Because we think that a lot of work
that we currently call data engineering is really data stack development and it's far closer to software
development where you're also picking you know off-the-shelf components custom components or
some open source technology you might be using some sas that you have to connect with over an api
and we are trying to allow data teams to start treating their work more like software development
and get those same advantages.
And our path is sort of,
you know, prepared for us
a little bit by dbt already
making analysts more comfortable
with some of these concepts.
And we are trying to go all the way
and bring data ops,
not just to EL in the case
of what Montana has been over the last year
or to T as dbt is doing,
but to the entire data stack.
And we think data stacks can be better than the sum of their parts if you bring in Meltano to help
manage it all and help the integration between the different components of the stack.
That's great.
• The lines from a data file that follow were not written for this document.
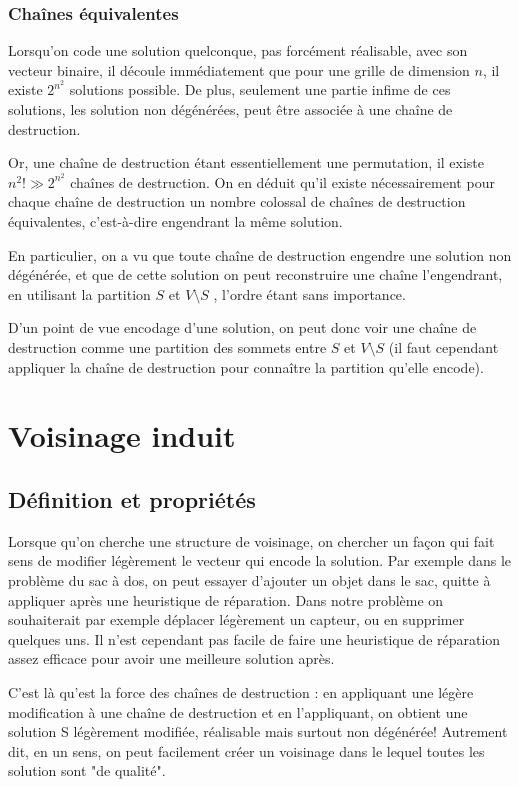 \documentclass[12pt,a4paper]{article}
\begin{document}
\subsubsection{Chaînes équivalentes}
Lorsqu'on code une solution quelconque, pas forcément réalisable, avec son vecteur binaire, il découle immédiatement que pour une grille de dimension $n$, il existe $2^{n^2}$ solutions possible. De plus, seulement une partie infime de ces solutions, les solution non dégénérées, peut être associée à une chaîne de destruction.

Or, une chaîne de destruction étant essentiellement une permutation, il existe $n^2!\gg 2^{n^2}$ chaînes de destruction. On en déduit qu'il existe nécessairement pour chaque chaîne de destruction un nombre colossal de chaînes de destruction équivalentes, c'est-à-dire engendrant la même solution.

En particulier, on a vu que toute chaîne de destruction engendre une solution non dégénérée, et que de cette solution on peut reconstruire une chaîne l'engendrant, en utilisant la partition $S$ et $V\setminus S$ , l'ordre étant sans importance.


D'un point de vue encodage d'une solution, on peut donc voir une chaîne de destruction comme une partition des sommets entre $S$ et $V\setminus S$ (il faut cependant appliquer la chaîne de destruction pour connaître la partition qu'elle encode).

\section{Voisinage induit}
\subsection{Définition et propriétés}
Lorsque qu'on cherche une structure de voisinage, on chercher un façon qui fait sens de modifier légèrement le vecteur qui encode la solution. Par exemple dans le problème du sac à dos, on peut essayer d'ajouter un objet dans le sac, quitte à appliquer après une heuristique de réparation. Dans notre problème on souhaiterait par exemple déplacer légèrement un capteur, ou en supprimer quelques uns. Il n'est cependant pas facile de faire une heuristique de réparation assez efficace pour avoir une meilleure solution après.

C'est là qu'est la force des chaînes de destruction : en appliquant une légère modification à une chaîne de destruction et en l'appliquant, on obtient une solution S légèrement modifiée, réalisable mais surtout non dégénérée! Autrement dit, en un sens, on peut facilement créer un voisinage dans le lequel toutes les solution sont "de qualité".
\end{document}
I have one last question because I start feeling like really bad that I'm
monopolizing the conversation here.
Oh, you're not.
I'm pretty sure I'm talking way more than you are, but yeah, your colleagues should
talk too.
Yeah, exactly.
And I'll wear like my engineering hat and I'll make like a question to hear about DataOps.
So what's the difference between like the DataOps operating system and something like
Airflow?
Yeah, that's a great question. So one big difference is that
in your data stack, data movement is kind of the domain of Airflow and similar workflow
orchestrators like, you know, a DAX or Prefect. And they, within their workflow orchestrator,
have, of course, reached out to different tools that handle parts of that workload. But there's more to the data stack than that. You have a BI tool at some point,
you might have tools that don't really fit within the Airflow way of working.
And if you're using Airflow, you still have to install it somewhere and deploy it somewhere and
manage the version control of your orchestrators. And similarly, if you're using a BI tool,
you still have to install it somewhere and manage your dashboards and version control of your orchestrators. And similarly, if you're using a BI tool, you still have to install it somewhere
and manage your dashboards and version control those.
So Meltano forms essentially the package manager
for your entire data stack
that all of these things can be brought into,
even things that are completely out of scope for Airflow,
which only cares about data movement, for example.
So Meltano allows you to, any tool your data team uses,
whether it's the analyst or the analytics engineer or the engineer, whether it's about the movement or the consumption at the end, they form part of a greater product where in some sense, the end users are your colleagues within the company.
The interface or the features are some of those consumption methods and dashboards.
And then the backend, so to speak, is more of where Airflow lives. But that front end and the whole product is what Meltano brings together by forming a package manager
for every tool in the data stack,
which from an engineering perspective,
you can also see as a terraform for data stacks
because we allow people to really easily
bring in tools declaratively or with a CLI.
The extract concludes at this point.